OpenTelemetry Collector: Status Code 429 - the request has been rejected because the tenant exceeded the request rate limit

I am using OpenTelemetry Collector 0.104.0 (core distribution on Windows) to accept OTLP-pushes, and have configured it to send once per ten seconds:

receivers:
  otlp:
    protocols:
      grpc:

processors:
  batch:
    timeout: 10s

exporters:
  otlphttp:
    endpoint: https://otlp-gateway-prod-eu-west-2.grafana.net/otlp
    headers:
      Authorization: Basic ...token...

service:
  pipelines:
    metrics:
      receivers: [otlp]
      processors: [batch]
      exporters: [otlphttp]

Everything worked fine for some hours – until the sending application tried to push lots of measurements at once. Instantly, the collector logged the following in the Windows Event Log:

1.7204469686200826e+09	info	exporterhelper/retry_sender.go:118	Exporting failed. Will retry the request after interval.	{"kind": "exporter", "data_type": "metrics", "name": "otlphttp", "error": "Throttle (3s), error: rpc error: code = ResourceExhausted desc = error exporting items, request to https://otlp-gateway-prod-eu-west-2.grafana.net/otlp/v1/metrics responded with HTTP Status Code 429, Message=the request has been rejected because the tenant exceeded the request rate limit, set to 75 requests/s across all distributors with a maximum allowed burst of 750 (err-mimir-tenant-max-request-rate). To adjust the related per-tenant limits, configure -distributor.request-rate-limit and -distributor.request-burst-size, or contact your service administrator., Details=[]", "interval": "8.450550142s"}

Since then, nothing is getting pushed nor logged anymore! :sweat:

I am a bit confused. I thought the timeout setting would prevent exactly this situation? :thinking:

Any help appreciated! :slight_smile:

Your are sending every 10 seconds but batches are bigger => yo are more likely to reach limit 75 requests/s. I would go lower, e.g. 1s, 100ms to decrease probability of reaching of that limit.

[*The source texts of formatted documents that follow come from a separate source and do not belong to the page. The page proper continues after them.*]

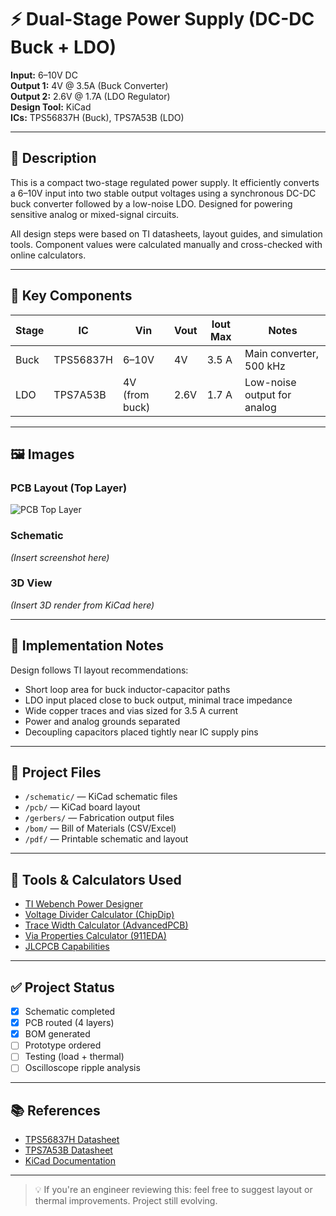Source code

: # ⚡ Dual-Stage Power Supply (DC-DC Buck + LDO)

**Input:** 6–10V DC  
**Output 1:** 4V @ 3.5A (Buck Converter)  
**Output 2:** 2.6V @ 1.7A (LDO Regulator)  
**Design Tool:** KiCad  
**ICs:** TPS56837H (Buck), TPS7A53B (LDO)

---

## 🧩 Description

This is a compact two-stage regulated power supply. It efficiently converts a 6–10V input into two stable output voltages using a synchronous DC-DC buck converter followed by a low-noise LDO. Designed for powering sensitive analog or mixed-signal circuits.

All design steps were based on TI datasheets, layout guides, and simulation tools. Component values were calculated manually and cross-checked with online calculators.

---

## 🔧 Key Components

| Stage | IC           | Vin     | Vout  | Iout Max | Notes                        |
|-------|--------------|---------|-------|----------|------------------------------|
| Buck  | TPS56837H    | 6–10V   | 4V    | 3.5 A    | Main converter, 500 kHz      |
| LDO   | TPS7A53B     | 4V (from buck) | 2.6V | 1.7 A    | Low-noise output for analog  |

---

## 🖼️ Images

### PCB Layout (Top Layer)  
![PCB Top Layer](img/pcb_top.png)

### Schematic  
*(Insert screenshot here)*

### 3D View  
*(Insert 3D render from KiCad here)*

---

## 📐 Implementation Notes

Design follows TI layout recommendations:

- Short loop area for buck inductor-capacitor paths
- LDO input placed close to buck output, minimal trace impedance
- Wide copper traces and vias sized for 3.5 A current
- Power and analog grounds separated
- Decoupling capacitors placed tightly near IC supply pins

---

## 📁 Project Files

- `/schematic/` — KiCad schematic files  
- `/pcb/` — KiCad board layout  
- `/gerbers/` — Fabrication output files  
- `/bom/` — Bill of Materials (CSV/Excel)  
- `/pdf/` — Printable schematic and layout

---

## 🧮 Tools & Calculators Used

- [TI Webench Power Designer](https://webench.ti.com/power-designer/)
- [Voltage Divider Calculator (ChipDip)](https://www.chipdip.ru/calc/voltage-divider)
- [Trace Width Calculator (AdvancedPCB)](https://www.advancedpcb.com/en-us/tools/trace-width-calculator/)
- [Via Properties Calculator (911EDA)](https://www.911eda.com/pcb-design-calculators/via-properties-calculator/)
- [JLCPCB Capabilities](https://jlcpcb.com/capabilities/pcb-capabilities)

---

## ✅ Project Status

- [x] Schematic completed  
- [x] PCB routed (4 layers)  
- [x] BOM generated  
- [ ] Prototype ordered  
- [ ] Testing (load + thermal)  
- [ ] Oscilloscope ripple analysis

---

## 📚 References

- [TPS56837H Datasheet](https://www.ti.com/product/TPS56837H)
- [TPS7A53B Datasheet](https://www.ti.com/product/TPS7A53B)
- [KiCad Documentation](https://docs.kicad.org/)

---

> 💡 If you're an engineer reviewing this: feel free to suggest layout or thermal improvements. Project still evolving.
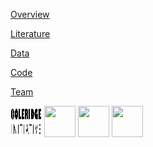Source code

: [Overview](about.md)

[Literature](literature.md)

[Data](data.md)

[Code](code.md)

[Team](team.md)

<img src="https://raw.githubusercontent.com/open-source-software-project/open-source-software-project/gh-pages/images/logo.png"  width="50" height="50" />
<img src="https://rawgit.com/open-source-software-project/open-source-software-project/blob/gh-pages/images/Github_logo.png" width="50" height="50" />
<img src="https://raw.githubusercontent.com/open-source-software-project/open-source-software-project/blob/3b65ae496de6ef713168ef83278effabc9709c08/images/Github_logo.png" width="50" height="50" />
<img src="https://raw.githubusercontent.com/open-source-software-project/open-source-software-project/blob/gh-pages/images/Scholia_logo.png" width="50" height="50" />
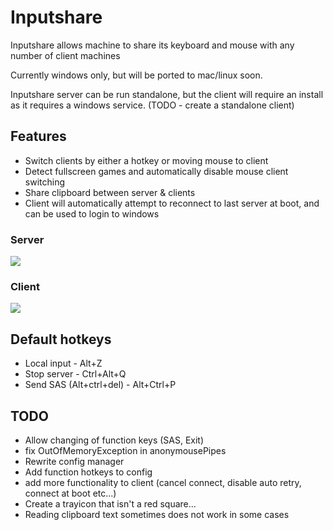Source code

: # Inputshare #
Inputshare allows machine to share its keyboard and mouse with any number of client machines

Currently windows only, but will be ported to mac/linux soon.

Inputshare server can be run standalone, but the client will require an install as it requires a windows service. (TODO - create a standalone client)

## Features ##
- Switch clients by either a hotkey or moving mouse to client
- Detect fullscreen games and automatically disable mouse client switching
- Share clipboard between server & clients
- Client will automatically attempt to reconnect to last server at boot, and can be used to login to windows

### Server ###
![](https://github.com/sbarrac1/Inputshare/blob/master/_img/basicserverimg.PNG)
### Client ###
![](https://github.com/sbarrac1/Inputshare/blob/master/_img/basicclientimg.PNG)


## Default hotkeys ##
- Local input - Alt+Z
- Stop server - Ctrl+Alt+Q
- Send SAS (Alt+ctrl+del) - Alt+Ctrl+P

## TODO ##
- Allow changing of function keys (SAS, Exit)
- fix OutOfMemoryException in anonymousePipes
- Rewrite config manager
- Add function hotkeys to config
- add more functionality to client (cancel connect, disable auto retry, connect at boot etc...)
- Create a trayicon that isn't a red square...
- Reading clipboard text sometimes does not work in some cases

Of course you can still reach that limit, but 429 is retryable error, so configure retries for your case and those limited records can be pushed later

Or try to contact your Grafana Cloud support and ask to increase that limit for your account. Maybe it’s configurable limit.

Jan, thank you for chiming in! :smiley:

Actually I do not understand your proposal. What Grafana Cloud actually complains about is not the number of measurings per second but the number of requests per second – which IMHO should be exactly 0.1 (once every 10 seconds). So going lower (I had no limit at all before => 200ms default limit of OTel Collector, but the problem was still there) would increase the number of requests per seconds, just lowering the number of measurings per second. Or maybe Grafana Cloud’s error message is simply wrong, saying requests where actually measurings?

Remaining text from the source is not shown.